2008 · Ethan Coen
A reading · through the lens of theory
The Coen brothers' Washington farce is built on a structure of relation-image: the recurring CIA debriefing scenes — two baffled officers trying, and failing, to parse the chaos — place the audience in total, ironic omniscience, holding all the threads of every crossed agenda while each character remains hermetically sealed inside their own incomprehension. This is the Hitchcockian mechanism inverted: we dread not what might happen, but what stupidity will make inevitable. Running beneath each of those cross-purposes is what Deleuze calls impulse-image — raw, degraded drives that have calcified into compulsion. Linda cannot see past her desire for a new body; Harry cannot resist any appetite; Chad is stupefied by the mere thrill of having a secret.

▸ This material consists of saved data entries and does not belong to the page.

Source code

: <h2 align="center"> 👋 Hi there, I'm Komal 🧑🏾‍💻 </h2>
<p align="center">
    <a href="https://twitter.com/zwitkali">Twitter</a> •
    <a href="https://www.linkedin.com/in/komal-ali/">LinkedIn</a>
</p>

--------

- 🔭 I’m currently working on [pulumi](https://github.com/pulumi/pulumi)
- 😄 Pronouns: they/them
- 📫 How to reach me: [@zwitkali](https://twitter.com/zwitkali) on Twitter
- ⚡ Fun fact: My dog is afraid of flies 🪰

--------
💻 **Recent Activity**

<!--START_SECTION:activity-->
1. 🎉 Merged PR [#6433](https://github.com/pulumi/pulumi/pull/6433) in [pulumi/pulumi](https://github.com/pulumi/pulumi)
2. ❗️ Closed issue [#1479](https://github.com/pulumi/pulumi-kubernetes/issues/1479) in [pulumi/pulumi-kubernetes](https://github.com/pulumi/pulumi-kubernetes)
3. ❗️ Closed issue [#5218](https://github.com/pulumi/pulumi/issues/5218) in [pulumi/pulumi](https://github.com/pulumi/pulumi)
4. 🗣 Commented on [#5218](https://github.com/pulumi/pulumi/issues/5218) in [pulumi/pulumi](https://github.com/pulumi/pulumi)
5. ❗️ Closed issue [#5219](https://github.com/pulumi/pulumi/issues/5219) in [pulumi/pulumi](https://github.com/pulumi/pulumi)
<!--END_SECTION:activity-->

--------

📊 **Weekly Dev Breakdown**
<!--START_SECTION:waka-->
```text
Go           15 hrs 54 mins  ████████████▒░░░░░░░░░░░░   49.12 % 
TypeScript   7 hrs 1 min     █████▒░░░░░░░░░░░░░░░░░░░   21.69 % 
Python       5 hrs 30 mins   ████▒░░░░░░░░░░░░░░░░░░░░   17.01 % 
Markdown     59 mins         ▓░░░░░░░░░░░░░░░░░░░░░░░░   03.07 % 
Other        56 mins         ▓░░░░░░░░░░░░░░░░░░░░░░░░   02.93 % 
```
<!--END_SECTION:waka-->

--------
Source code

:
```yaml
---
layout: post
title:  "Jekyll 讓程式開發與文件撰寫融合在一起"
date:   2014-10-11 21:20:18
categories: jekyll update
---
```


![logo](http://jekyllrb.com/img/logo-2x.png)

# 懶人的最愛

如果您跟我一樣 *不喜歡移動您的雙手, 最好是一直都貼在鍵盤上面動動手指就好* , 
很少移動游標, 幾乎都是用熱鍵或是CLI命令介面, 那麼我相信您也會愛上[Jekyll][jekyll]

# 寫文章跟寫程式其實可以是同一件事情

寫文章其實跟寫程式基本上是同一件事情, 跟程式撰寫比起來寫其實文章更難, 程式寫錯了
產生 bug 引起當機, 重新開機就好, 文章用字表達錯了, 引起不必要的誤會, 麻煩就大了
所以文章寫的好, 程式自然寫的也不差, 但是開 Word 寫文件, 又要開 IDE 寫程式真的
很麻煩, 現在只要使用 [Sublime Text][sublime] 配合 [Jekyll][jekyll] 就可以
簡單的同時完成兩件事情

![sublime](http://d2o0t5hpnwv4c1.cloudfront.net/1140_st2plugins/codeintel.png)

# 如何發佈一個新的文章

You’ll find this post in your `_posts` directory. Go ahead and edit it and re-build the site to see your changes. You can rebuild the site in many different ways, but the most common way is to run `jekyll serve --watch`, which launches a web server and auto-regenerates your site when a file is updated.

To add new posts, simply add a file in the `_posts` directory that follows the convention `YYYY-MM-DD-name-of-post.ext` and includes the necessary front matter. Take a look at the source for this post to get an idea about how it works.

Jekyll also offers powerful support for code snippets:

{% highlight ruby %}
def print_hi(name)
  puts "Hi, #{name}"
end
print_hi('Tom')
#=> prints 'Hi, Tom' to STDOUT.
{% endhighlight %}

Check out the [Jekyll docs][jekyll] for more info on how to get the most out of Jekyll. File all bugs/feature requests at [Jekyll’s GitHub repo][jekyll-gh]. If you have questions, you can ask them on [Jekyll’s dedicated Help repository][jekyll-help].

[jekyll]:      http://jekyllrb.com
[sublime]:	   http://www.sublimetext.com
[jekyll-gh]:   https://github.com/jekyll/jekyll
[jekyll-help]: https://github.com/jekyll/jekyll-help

These are not characters with plans; they are urges wearing human clothing, and the film watches, with affectionate cruelty, as each compulsion accelerates toward catastrophe. Lubezki's cinematography makes this legible through mise-en-scène: the antiseptic gleam of gym mirrors, glassy office interiors, and bland Georgetown kitchens constructs a surface of affluent aspiration that sits in constant, acidic irony against the moral squalor playing out within it. The film's deepest craft debt runs to Dr. Strangelove: Kubrick's war-room debriefings — institutional authority performing grave incomprehension before a crisis nobody grasps — are the direct template for the CIA officers who end each sequence by concluding, essentially, that they understand nothing and should do less. The Coens steal that framing device whole and replace existential nuclear dread with the more quotidian horror of ordinary people mistaking their own pettiness for significance.